The Federal Government has launched a new economic framework, the Dis-Inflation and Growth Acceleration Strategy (DGAS), aimed at sustaining GDP growth above 7%, cutting inflation to single digits, and doubling national and household incomes to reduce poverty.
Speaking at the 2025 Annual Executive Policy Seminar in Abuja, Minister of State for Finance, Dr. Doris Uzoka-Anite, described DGAS as the “second wave of reforms” under President Bola Tinubu’s administration, following decisive actions on energy pricing and foreign exchange liberalization.
The DGAS, co-created by the Ministry of Finance and the Central Bank of Nigeria (CBN), integrates fiscal and monetary policies to deliver non-inflationary, inclusive growth. Dr. Uzoka-Anite explained:
“Traditional monetary tightening alone cannot deliver sustainable recovery, nor can fiscal expansion in isolation produce the scale of impact that our people require. Nigeria needs a unified framework that combines both monetary and fiscal levers to drive growth and structural transformation.”
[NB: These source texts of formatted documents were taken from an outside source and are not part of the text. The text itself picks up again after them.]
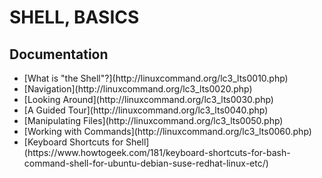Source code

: # **SHELL, BASICS**
## **Documentation**
<ul>
  <li> [What is "the Shell"?](http://linuxcommand.org/lc3_lts0010.php) </li>
  <li>[Navigation](http://linuxcommand.org/lc3_lts0020.php)</li>
  <li>[Looking Around](http://linuxcommand.org/lc3_lts0030.php)</li>
  <li>[A Guided Tour](http://linuxcommand.org/lc3_lts0040.php)</li>
  <li>[Manipulating Files](http://linuxcommand.org/lc3_lts0050.php)</li>
  <li>[Working with Commands](http://linuxcommand.org/lc3_lts0060.php)</li>
  <li>[Keyboard Shortcuts for Shell](https://www.howtogeek.com/181/keyboard-shortcuts-for-bash-command-shell-for-ubuntu-debian-suse-redhat-linux-etc/)</li>
</ul>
The strategy aims to achieve sustained GDP growth above 7% while bringing inflation to single digits through supply-side expansion, rather than suppressing demand. Its ultimate goal is to double national and household incomes, significantly reducing poverty levels.
DGAS will be executed through a single-window platform that unifies development finance, private capital mobilization, project incubation, policy coordination, and performance management. This platform works alongside the CBN to ensure that fiscal measures—such as industrial expansion, job creation, and export growth—are reinforced by monetary policy incentives.
“DGAS bridges fiscal intent with monetary execution,” Dr. Uzoka-Anite said. “It enables us to move beyond fragmented interventions to a coordinated national strategy that accelerates growth.”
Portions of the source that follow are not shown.